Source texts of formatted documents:
================

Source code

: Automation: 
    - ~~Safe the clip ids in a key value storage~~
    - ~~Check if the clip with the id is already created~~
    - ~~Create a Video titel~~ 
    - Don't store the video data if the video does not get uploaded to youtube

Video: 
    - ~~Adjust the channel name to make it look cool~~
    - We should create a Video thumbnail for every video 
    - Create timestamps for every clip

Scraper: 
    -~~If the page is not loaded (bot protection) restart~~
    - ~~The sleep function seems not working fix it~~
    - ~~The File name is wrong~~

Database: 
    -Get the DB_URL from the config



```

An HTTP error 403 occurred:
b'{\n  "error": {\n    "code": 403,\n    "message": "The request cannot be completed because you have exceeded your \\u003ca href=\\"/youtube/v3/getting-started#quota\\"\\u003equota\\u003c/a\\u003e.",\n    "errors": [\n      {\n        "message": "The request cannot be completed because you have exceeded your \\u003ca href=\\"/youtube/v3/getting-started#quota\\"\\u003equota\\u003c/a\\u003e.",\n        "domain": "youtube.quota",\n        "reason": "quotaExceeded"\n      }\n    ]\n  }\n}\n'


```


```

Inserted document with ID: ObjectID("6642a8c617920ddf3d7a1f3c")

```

================

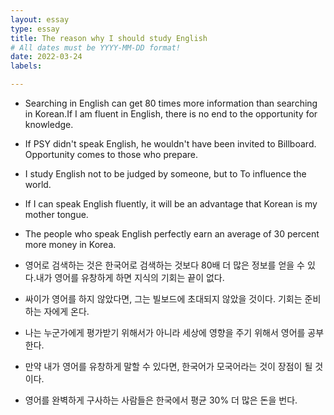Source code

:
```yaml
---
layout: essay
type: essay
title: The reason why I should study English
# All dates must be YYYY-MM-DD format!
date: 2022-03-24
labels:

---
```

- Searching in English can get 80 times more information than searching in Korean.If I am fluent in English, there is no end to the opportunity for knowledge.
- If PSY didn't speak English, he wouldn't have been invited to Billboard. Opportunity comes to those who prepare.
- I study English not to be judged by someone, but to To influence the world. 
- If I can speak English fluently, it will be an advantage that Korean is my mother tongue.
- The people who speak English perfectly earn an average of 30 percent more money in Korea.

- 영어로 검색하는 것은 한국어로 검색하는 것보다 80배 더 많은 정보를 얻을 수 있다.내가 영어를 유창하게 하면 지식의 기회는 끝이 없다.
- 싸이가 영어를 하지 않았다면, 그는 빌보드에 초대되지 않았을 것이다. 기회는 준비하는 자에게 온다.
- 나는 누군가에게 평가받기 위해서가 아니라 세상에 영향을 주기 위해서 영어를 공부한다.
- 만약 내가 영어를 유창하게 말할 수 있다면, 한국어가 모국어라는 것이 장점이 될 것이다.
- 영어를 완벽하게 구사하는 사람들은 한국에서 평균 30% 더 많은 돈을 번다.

================

ABOUT THIS EXERCISE: Within the data above, the span starting at the line containing "- 나는 누군가에게 평가받기" and ending at the line containing "- 영어를 완벽하게 구사하는 사람들은 한국에서 평균 30% 더 많은 돈을 번다." is to be retyped exactly, with no other lines.

RESPONSE AREA:
- 나는 누군가에게 평가받기 위해서가 아니라 세상에 영향을 주기 위해서 영어를 공부한다.
- 만약 내가 영어를 유창하게 말할 수 있다면, 한국어가 모국어라는 것이 장점이 될 것이다.
- 영어를 완벽하게 구사하는 사람들은 한국에서 평균 30% 더 많은 돈을 번다.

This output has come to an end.